Wang J
Institute of Zoology, Zoological Society of London, London, NW1 4RY, UK.
Mol Ecol. 2015 Jul;24(14):3546-58. doi: 10.1111/mec.13204. Epub 2015 May 14.
The widely applied genetic differentiation statistics F(ST) and G(ST) have recently been criticized for underestimating differentiation when applied to highly polymorphic markers such as microsatellites. New statistics claimed to be unaffected by marker polymorphisms have been proposed and advocated to replace the traditional F(ST) and G(ST). This study shows that G(ST) gives accurate estimates and underestimates of differentiation when demographic factors are more and less important than mutations, respectively. In the former case, all markers, regardless of diversity (H(S)), have the same G(ST) value in expectation and thus give replicated estimates of differentiation. In the latter case, markers of higher H(S) have lower G(ST) values, resulting in a negative, roughly linear correlation between G(ST) and H(S) across loci. I propose that the correlation coefficient between G(ST) and H(S) across loci, r(GH), can be used to distinguish the two cases and to detect mutational effects on G(ST). A highly negative and significant r(GH), when coupled with highly variable G(ST) values among loci, would reveal that marker G(ST) values are affected substantially by mutations and marker diversity, underestimate population differentiation, and are not comparable among studies, species and markers. Simulated and empirical data sets are used to check the power and statistical behaviour, and to demonstrate the usefulness of the correlation analysis.

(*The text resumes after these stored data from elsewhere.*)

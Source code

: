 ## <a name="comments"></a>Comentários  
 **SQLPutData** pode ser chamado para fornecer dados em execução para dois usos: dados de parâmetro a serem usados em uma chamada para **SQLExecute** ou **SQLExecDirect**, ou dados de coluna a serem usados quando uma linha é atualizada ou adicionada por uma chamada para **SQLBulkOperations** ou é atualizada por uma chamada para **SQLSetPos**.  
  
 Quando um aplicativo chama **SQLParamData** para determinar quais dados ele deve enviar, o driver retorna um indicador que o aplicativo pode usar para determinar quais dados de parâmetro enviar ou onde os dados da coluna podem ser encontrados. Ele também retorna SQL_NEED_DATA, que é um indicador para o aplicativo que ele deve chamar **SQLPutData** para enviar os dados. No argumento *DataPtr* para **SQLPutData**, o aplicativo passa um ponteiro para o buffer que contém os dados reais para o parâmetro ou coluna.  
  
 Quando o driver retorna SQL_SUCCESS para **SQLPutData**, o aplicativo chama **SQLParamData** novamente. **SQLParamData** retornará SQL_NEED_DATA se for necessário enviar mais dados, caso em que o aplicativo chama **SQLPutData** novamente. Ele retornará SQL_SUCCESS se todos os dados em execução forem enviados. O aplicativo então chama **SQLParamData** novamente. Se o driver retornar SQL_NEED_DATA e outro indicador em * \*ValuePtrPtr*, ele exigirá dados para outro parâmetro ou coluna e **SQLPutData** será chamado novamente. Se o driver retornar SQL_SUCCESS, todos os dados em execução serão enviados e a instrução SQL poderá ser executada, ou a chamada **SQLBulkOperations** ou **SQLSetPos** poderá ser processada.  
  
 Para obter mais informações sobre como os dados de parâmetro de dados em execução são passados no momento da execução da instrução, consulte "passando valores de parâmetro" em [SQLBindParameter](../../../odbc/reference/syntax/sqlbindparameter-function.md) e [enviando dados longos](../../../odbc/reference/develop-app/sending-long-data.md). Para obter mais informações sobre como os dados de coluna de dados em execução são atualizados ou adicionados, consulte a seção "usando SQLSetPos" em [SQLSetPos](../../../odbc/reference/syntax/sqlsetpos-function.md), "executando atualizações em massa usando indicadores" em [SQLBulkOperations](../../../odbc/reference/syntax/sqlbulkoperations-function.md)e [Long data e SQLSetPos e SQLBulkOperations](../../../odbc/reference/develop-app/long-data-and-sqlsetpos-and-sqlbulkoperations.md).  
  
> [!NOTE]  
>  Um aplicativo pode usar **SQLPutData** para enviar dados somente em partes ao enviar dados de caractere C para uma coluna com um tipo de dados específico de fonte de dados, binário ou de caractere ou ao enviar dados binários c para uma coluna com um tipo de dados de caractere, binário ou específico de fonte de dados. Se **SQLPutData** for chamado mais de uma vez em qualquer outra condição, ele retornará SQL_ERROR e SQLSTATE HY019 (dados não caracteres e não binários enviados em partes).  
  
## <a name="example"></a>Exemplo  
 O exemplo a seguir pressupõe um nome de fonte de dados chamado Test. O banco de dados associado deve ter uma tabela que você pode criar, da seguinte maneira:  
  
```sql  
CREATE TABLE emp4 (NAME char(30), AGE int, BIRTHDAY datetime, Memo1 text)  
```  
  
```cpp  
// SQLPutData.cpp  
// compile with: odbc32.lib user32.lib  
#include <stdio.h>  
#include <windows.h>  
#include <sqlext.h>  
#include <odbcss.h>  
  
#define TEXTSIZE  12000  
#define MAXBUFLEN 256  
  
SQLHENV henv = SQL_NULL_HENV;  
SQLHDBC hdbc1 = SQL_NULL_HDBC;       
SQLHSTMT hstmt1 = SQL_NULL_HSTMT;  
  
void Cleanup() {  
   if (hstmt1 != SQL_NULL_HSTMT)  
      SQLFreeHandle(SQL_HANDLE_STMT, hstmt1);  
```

广泛应用的遗传分化统计量F(ST)和G(ST)最近受到批评,因为当应用于高度多态性标记(如微卫星)时,它们会低估分化程度。有人提出并主张采用据称不受标记多态性影响的新统计量来取代传统的F(ST)和G(ST)。本研究表明,当人口统计学因素分别比突变重要程度低和高时,G(ST)会分别给出准确的分化估计值和低估的分化估计值。在前一种情况下,所有标记,无论多样性(H(S))如何,预期的G(ST)值都相同,因此能给出重复的分化估计值。在后一种情况下,H(S)较高的标记具有较低的G(ST)值,导致跨位点的G(ST)与H(S)之间呈负的、大致线性的相关性。我提出,跨位点的G(ST)与H(S)之间的相关系数r(GH)可用于区分这两种情况,并检测突变对G(ST)的影响。当高度负且显著的r(GH)与位点间高度可变的G(ST)值相结合时,将表明标记的G(ST)值受到突变和标记多样性的显著影响,低估了种群分化,并且在不同研究、物种和标记之间不可比。使用模拟和实证数据集来检验功效和统计行为,并证明相关分析的有用性。